I was still upset with Jeremy, though I had no right to be. Err, I did have the right, right? I mean, he did lie to me and my parents. White lies or not, it's still a lie. And I hate liars the most.

But I haven't really dwelled in it real hard, though because there is something or someone occupying my mind.

We'll be together real soon.

I read the text he sent and frowned. I've been asking him who he was since the first time he sent me a message. He even calls me at odd times. It's like he's in a different timezone or something.

To be honest, it's starting to freak me out and even when I had a cop as a dad, I still want to try to solve my problems on my own. I don't want to worry him for nothing. And besides, if I did tell him my current status, he'd freak and might do something I really don't want him to do.

Me: Who are you?

I texted, not holding back the temptation to pester him with questions regarding his persona. Just a name would suffice!

You'll know real soon. And I'm hoping that when we meet again, you'll pull through with your promise to me.

I frowned at that. What promise is he talking about? I can't even remember who this guy is, considering that he knows me and is telling me that we had already met in the past.

"Hey, who are you texting?" A voice asked from beside me, making me jump out of my seat from surprise that made him laugh his ass out at my reaction. Ugh, this guy is the same as always and I only met him a year ago!

"Yeah, laugh it off. I hope you choke on your own spit." I said in annoyance at being laughed at after startling me. He is just like his brother. And I'm not talking about Jason. "S-sorry, Hanz. I didn't mean to startle you." Johny said when his laugh subsided.

"Yeah, like I'd believe that." I retorted with an eyeroll before taking my seat again and Johny did the same. "Yeah, seriously. I didn't mean to. I mean, you were so engrossed in your thoughts and I was calling you since like decades ago." Johny replied, making me nod as I hadn't detected any lies in his voice.

Well, at least he's being honest. Or he's just real good at pretending? But Johny doesn't pretend. He's 'what you see is what you get' kinda person and that's what I like about him.

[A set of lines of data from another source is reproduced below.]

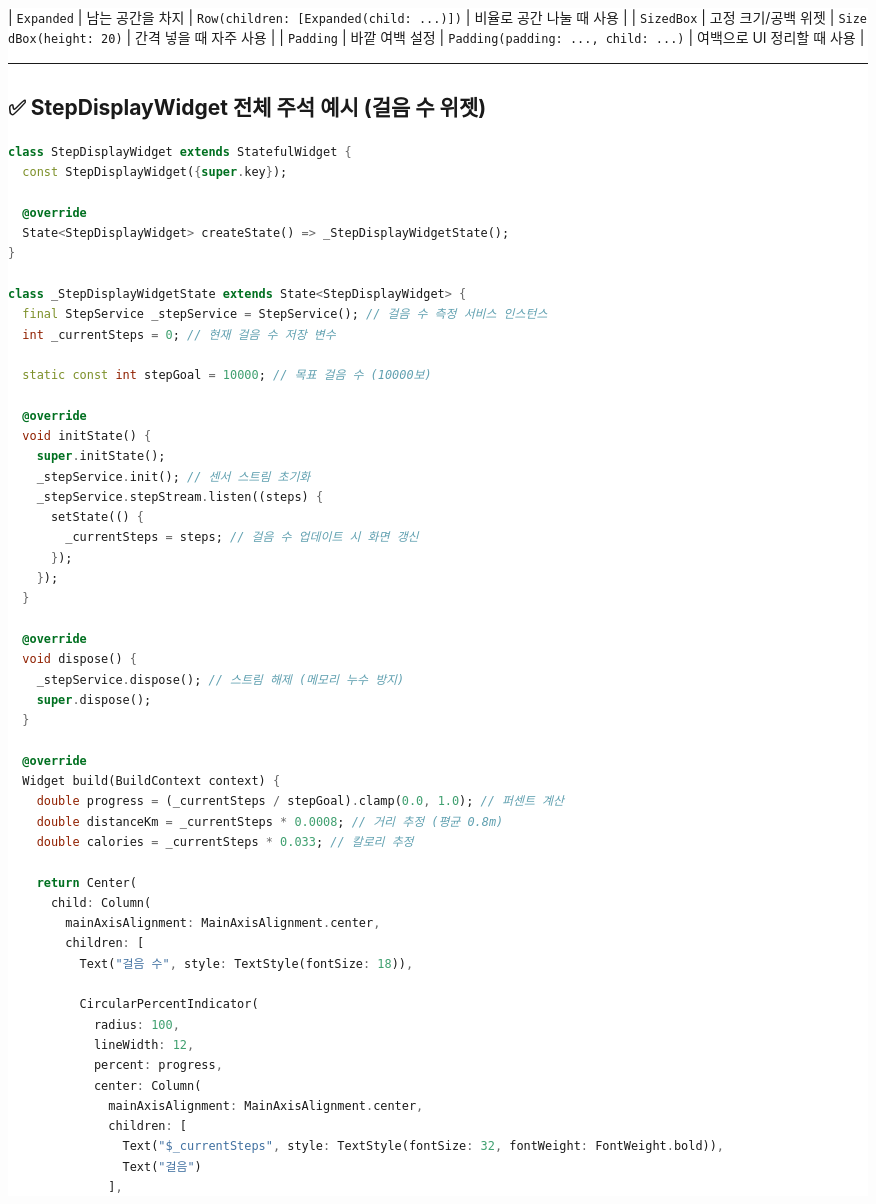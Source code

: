 | `Expanded` | 남는 공간을 차지 | `Row(children: [Expanded(child: ...)])` | 비율로 공간 나눌 때 사용 |
| `SizedBox` | 고정 크기/공백 위젯 | `SizedBox(height: 20)` | 간격 넣을 때 자주 사용 |
| `Padding` | 바깥 여백 설정 | `Padding(padding: ..., child: ...)` | 여백으로 UI 정리할 때 사용 |

---

## ✅ StepDisplayWidget 전체 주석 예시 (걸음 수 위젯)
```dart
class StepDisplayWidget extends StatefulWidget {
  const StepDisplayWidget({super.key});

  @override
  State<StepDisplayWidget> createState() => _StepDisplayWidgetState();
}

class _StepDisplayWidgetState extends State<StepDisplayWidget> {
  final StepService _stepService = StepService(); // 걸음 수 측정 서비스 인스턴스
  int _currentSteps = 0; // 현재 걸음 수 저장 변수

  static const int stepGoal = 10000; // 목표 걸음 수 (10000보)

  @override
  void initState() {
    super.initState();
    _stepService.init(); // 센서 스트림 초기화
    _stepService.stepStream.listen((steps) {
      setState(() {
        _currentSteps = steps; // 걸음 수 업데이트 시 화면 갱신
      });
    });
  }

  @override
  void dispose() {
    _stepService.dispose(); // 스트림 해제 (메모리 누수 방지)
    super.dispose();
  }

  @override
  Widget build(BuildContext context) {
    double progress = (_currentSteps / stepGoal).clamp(0.0, 1.0); // 퍼센트 계산
    double distanceKm = _currentSteps * 0.0008; // 거리 추정 (평균 0.8m)
    double calories = _currentSteps * 0.033; // 칼로리 추정

    return Center(
      child: Column(
        mainAxisAlignment: MainAxisAlignment.center,
        children: [
          Text("걸음 수", style: TextStyle(fontSize: 18)),

          CircularPercentIndicator(
            radius: 100,
            lineWidth: 12,
            percent: progress,
            center: Column(
              mainAxisAlignment: MainAxisAlignment.center,
              children: [
                Text("$_currentSteps", style: TextStyle(fontSize: 32, fontWeight: FontWeight.bold)),
                Text("걸음")
              ],
```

Huh, weird. Johny kinda reminded me of someone from a distant past. Wow, big word. But seriously. I couldn't place the feeling I suddenly felt as I watched Johny devour his burger without a care in the world. And I would have laughed at his mess if his behavior didn't distract me.

What am I forgetting?

That question ran through my mind like a broken record as I rummaged my brain for something, anything that would give me a clue as to who is texting me and why I find Johny's behavior nostalgic.

As far as I remember, I don't have any trauma in the head resulting for any kind of amnesia. So, cross out the amnesia part, though I still feel like I do have one. Now I know how it feels for Darren; how he feels that he can't even remember anything about himself.